Along with Susan Hill, Pat Barker and Louisa Young, Helen Dunmore belongs to an admirable group of modern British women writers who have kept faith with the scarred victims of the Great War. Not only front-line combatants have held their gaze. Dunmore began her career in fiction with Zennor in Darkness, which imagined the hunted Cornish life of DH Lawrence and his German wife, Frieda von Richthofen, as they sought to escape war fever in 1917. Now she revisits those landscapes in a Great War novel of survivor-guilt, of delayed trauma, and of the loving cross-class friendships that war both made, and broke.

Orphaned and lonely, the poorest kid in a poor Cornish coastal town, Daniel Branwell laments that “when the net of family was cast, I was by-catch”. Yet this superfluous boy, a lover of language who remembers poems as easily as breathing, befriends Frederick Dennis, son of a prosperous mine engineer. The lads become inseparable. Divided by rank but united by affection, they serve together in France in the Great War’s latter stages. Their trench nightmares may be familiar by now, but via Daniel’s hallucinatory first-person narrative, Dunmore’s vivid and visceral prose avoids any sense of formulaic horror.

Daniel lives; his beloved “blood brother” dies, despite the struggle to rescue him from a fetid shell-hole that we glimpse, piece by piece, as the jigsaw of trauma takes shape. In the present, Daniel has come home to re-build his life in an isolated cottage. As he wrestles with the thin Cornish soil, phosphorescent fragments of the past ambush him. “Those terrible pictures rise up in me”, and he has visions of a ghostly Frederick. As he puts it, “This is the afterlife”. Coleridge’s Ancient Mariner, one of the poems he absorbed through the cherished books in Frederick’s father’s library, tells him that “if you kill the albatross, you can never return to your own country”.

Scene by terror-stricken, slime-washed scene, Dunmore gradually fills in Daniel’s ordeals at the front, while the “awful ecstasy” of bereavement brings him close to Frederick’s sister Felicia, left a widow with a daughter at 19. As for the titular “lie” that drives the plot, some readers may think it has a merely symbolic rapport with Daniel’s wartime guilt and grief. But in this hollowed-out aftermath, “there isn’t anything between life and death”. In a world of stunned survivors – ghosts of themselves – old laws and values fade into futility.

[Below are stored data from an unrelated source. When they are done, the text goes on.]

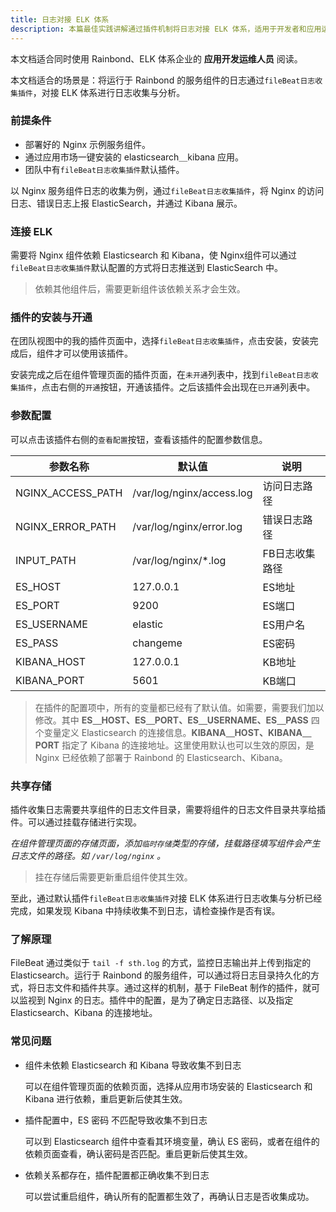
 ```yaml
---
title: 日志对接 ELK 体系
description: 本篇最佳实践讲解通过插件机制将日志对接 ELK 体系，适用于开发者和应用运维人员。
---
```


本文档适合同时使用 Rainbond、ELK 体系企业的 **应用开发运维人员** 阅读。

本文档适合的场景是：将运行于 Rainbond 的服务组件的日志通过`fileBeat日志收集插件`，对接 ELK 体系进行日志收集与分析。


### 前提条件

- 部署好的 Nginx 示例服务组件。
- 通过应用市场一键安装的 elasticsearch＿kibana 应用。
- 团队中有`fileBeat日志收集插件`默认插件。

以 Nginx 服务组件日志的收集为例，通过`fileBeat日志收集插件`，将 Nginx 的访问日志、错误日志上报 ElasticSearch，并通过 Kibana 展示。

### 连接 ELK

需要将 Nginx 组件依赖 Elasticsearch 和 Kibana，使 Nginx组件可以通过`fileBeat日志收集插件`默认配置的方式将日志推送到 ElasticSearch 中。

> 依赖其他组件后，需要更新组件该依赖关系才会生效。

### 插件的安装与开通

在团队视图中的我的插件页面中，选择`fileBeat日志收集插件`，点击安装，安装完成后，组件才可以使用该插件。

安装完成之后在组件管理页面的插件页面，在`未开通`列表中，找到`fileBeat日志收集插件`，点击右侧的`开通`按钮，开通该插件。之后该插件会出现在`已开通`列表中。

### 参数配置

可以点击该插件右侧的`查看配置`按钮，查看该插件的配置参数信息。

| 参数名称      | 默认值                    | 说明           |
| ----------------- | ------------------------- | -------------- |
| NGINX_ACCESS_PATH | /var/log/nginx/access.log | 访问日志路径   |
| NGINX_ERROR_PATH  | /var/log/nginx/error.log  | 错误日志路径   |
| INPUT_PATH        | /var/log/nginx/*.log      | FB日志收集路径 |
| ES_HOST           | 127.0.0.1                 | ES地址         |
| ES_PORT           | 9200                      | ES端口         |
| ES_USERNAME       | elastic                   | ES用户名       |
| ES_PASS           | changeme                  | ES密码         |
| KIBANA_HOST       | 127.0.0.1                 | KB地址         |
| KIBANA_PORT       | 5601                      | KB端口         |

> 在插件的配置项中，所有的变量都已经有了默认值。如需要，需要我们加以修改。其中 **ES＿HOST、ES＿PORT、ES＿USERNAME、ES＿PASS** 四个变量定义 Elasticsearch 的连接信息。**KIBANA＿HOST、KIBANA＿PORT** 指定了 Kibana 的连接地址。这里使用默认也可以生效的原因，是 Nginx 已经依赖了部署于 Rainbond 的 Elasticsearch、Kibana。

### 共享存储

插件收集日志需要共享组件的日志文件目录，需要将组件的日志文件目录共享给插件。可以通过挂载存储进行实现。

**在组件管理页面的存储页面，添加*`临时存储`*类型的存储，挂载路径填写组件会产生日志文件的路径。如 `/var/log/nginx` 。**

> 挂在存储后需要更新重启组件使其生效。

至此，通过默认插件`fileBeat日志收集插件`对接 ELK 体系进行日志收集与分析已经完成，如果发现 Kibana 中持续收集不到日志，请检查操作是否有误。

### 了解原理

FileBeat 通过类似于 `tail -f sth.log` 的方式，监控日志输出并上传到指定的 Elasticsearch。运行于 Rainbond 的服务组件，可以通过将日志目录持久化的方式，将日志文件和插件共享。通过这样的机制，基于 FileBeat 制作的插件，就可以监视到 Nginx 的日志。插件中的配置，是为了确定日志路径、以及指定 Elasticsearch、Kibana 的连接地址。

### 常见问题

- 组件未依赖 Elasticsearch 和 Kibana 导致收集不到日志

  可以在组件管理页面的依赖页面，选择从应用市场安装的 Elasticsearch 和 Kibana 进行依赖，重启更新后使其生效。

- 插件配置中，ES 密码 不匹配导致收集不到日志

  可以到 Elasticsearch 组件中查看其环境变量，确认 ES 密码，或者在组件的依赖页面查看，确认密码是否匹配。重启更新后使其生效。

- 依赖关系都存在，插件配置都正确收集不到日志

  可以尝试重启组件，确认所有的配置都生效了，再确认日志是否收集成功。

Aficionados of Great War fiction may feel that Dunmore adds little to a genre that she has enriched. However, many younger readers – the people targeted by politicians in their propaganda barrages – will need to learn these truths again. Distinguished by the sensual, compact intensity of Dunmore’s prose, The Lie lays bare on its local canvas the invisible wounds of a global catastrophe. “They say the war’s over,” Daniel reflects, “but they’re wrong. It went too deep for that. It opened up a crack in time, a crater maybe.” We still inhabit that abyss.